§ **AIM OF THE EXERCISE**
Set down again exactly the lines of the listing below that fall between the line holding "zamieniają się połowami." and the line holding "z resztą drużyny.", inclusive.

§ **DATA**
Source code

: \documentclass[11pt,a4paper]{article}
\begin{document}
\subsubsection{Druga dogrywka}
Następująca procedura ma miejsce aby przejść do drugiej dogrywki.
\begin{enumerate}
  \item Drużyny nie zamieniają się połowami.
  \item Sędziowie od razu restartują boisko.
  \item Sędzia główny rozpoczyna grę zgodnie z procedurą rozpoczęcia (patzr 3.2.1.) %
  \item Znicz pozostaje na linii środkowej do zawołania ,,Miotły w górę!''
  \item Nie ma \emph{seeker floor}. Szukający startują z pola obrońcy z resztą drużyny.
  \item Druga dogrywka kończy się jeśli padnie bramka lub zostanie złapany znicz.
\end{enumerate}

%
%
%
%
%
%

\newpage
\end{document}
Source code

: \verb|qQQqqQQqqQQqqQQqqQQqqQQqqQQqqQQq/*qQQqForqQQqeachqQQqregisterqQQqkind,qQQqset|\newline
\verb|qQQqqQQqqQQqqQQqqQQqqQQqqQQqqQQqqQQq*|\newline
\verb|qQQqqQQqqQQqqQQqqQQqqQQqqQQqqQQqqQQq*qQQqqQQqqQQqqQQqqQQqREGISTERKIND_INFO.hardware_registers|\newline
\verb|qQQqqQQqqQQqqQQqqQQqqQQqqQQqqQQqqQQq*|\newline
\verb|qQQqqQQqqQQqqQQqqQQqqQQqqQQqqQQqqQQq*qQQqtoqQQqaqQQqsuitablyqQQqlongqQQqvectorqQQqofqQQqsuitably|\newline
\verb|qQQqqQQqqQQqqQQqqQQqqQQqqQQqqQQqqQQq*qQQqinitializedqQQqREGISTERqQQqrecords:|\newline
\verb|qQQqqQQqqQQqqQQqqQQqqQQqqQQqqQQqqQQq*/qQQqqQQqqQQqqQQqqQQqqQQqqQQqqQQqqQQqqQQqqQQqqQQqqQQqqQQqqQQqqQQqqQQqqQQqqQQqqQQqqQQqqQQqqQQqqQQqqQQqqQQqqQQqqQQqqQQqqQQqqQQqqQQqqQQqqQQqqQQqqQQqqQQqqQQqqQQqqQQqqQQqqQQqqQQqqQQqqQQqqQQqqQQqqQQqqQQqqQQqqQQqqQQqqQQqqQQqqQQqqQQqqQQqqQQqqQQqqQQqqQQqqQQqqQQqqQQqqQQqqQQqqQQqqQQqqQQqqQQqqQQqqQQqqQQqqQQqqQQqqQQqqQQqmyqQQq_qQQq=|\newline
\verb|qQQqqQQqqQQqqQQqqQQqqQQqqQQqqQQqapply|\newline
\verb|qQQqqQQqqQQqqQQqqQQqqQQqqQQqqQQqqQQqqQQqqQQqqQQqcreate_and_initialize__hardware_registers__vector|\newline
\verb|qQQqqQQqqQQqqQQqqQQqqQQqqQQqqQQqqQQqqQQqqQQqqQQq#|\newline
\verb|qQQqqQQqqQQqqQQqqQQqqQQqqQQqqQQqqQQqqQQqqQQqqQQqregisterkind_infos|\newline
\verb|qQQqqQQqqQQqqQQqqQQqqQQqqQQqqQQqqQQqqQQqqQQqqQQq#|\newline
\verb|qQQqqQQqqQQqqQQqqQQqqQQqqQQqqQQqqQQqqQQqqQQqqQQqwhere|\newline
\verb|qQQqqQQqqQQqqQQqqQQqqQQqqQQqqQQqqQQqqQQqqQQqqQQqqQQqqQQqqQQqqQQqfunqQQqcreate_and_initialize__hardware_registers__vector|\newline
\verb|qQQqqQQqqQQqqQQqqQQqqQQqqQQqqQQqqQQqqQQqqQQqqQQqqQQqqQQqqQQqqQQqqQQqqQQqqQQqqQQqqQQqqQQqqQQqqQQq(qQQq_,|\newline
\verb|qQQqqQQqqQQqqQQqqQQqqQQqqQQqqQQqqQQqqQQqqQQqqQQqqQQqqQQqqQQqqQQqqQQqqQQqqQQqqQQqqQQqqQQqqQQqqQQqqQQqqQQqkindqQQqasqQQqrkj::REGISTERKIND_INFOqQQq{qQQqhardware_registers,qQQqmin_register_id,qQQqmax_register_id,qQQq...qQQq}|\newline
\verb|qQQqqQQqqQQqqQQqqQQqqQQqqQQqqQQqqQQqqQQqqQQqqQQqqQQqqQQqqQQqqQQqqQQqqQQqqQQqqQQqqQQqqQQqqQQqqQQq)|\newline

§ **TASK ANSWER**
  \item Drużyny nie zamieniają się połowami.
  \item Sędziowie od razu restartują boisko.
  \item Sędzia główny rozpoczyna grę zgodnie z procedurą rozpoczęcia (patzr 3.2.1.) %
  \item Znicz pozostaje na linii środkowej do zawołania ,,Miotły w górę!''
  \item Nie ma \emph{seeker floor}. Szukający startują z pola obrońcy z resztą drużyny.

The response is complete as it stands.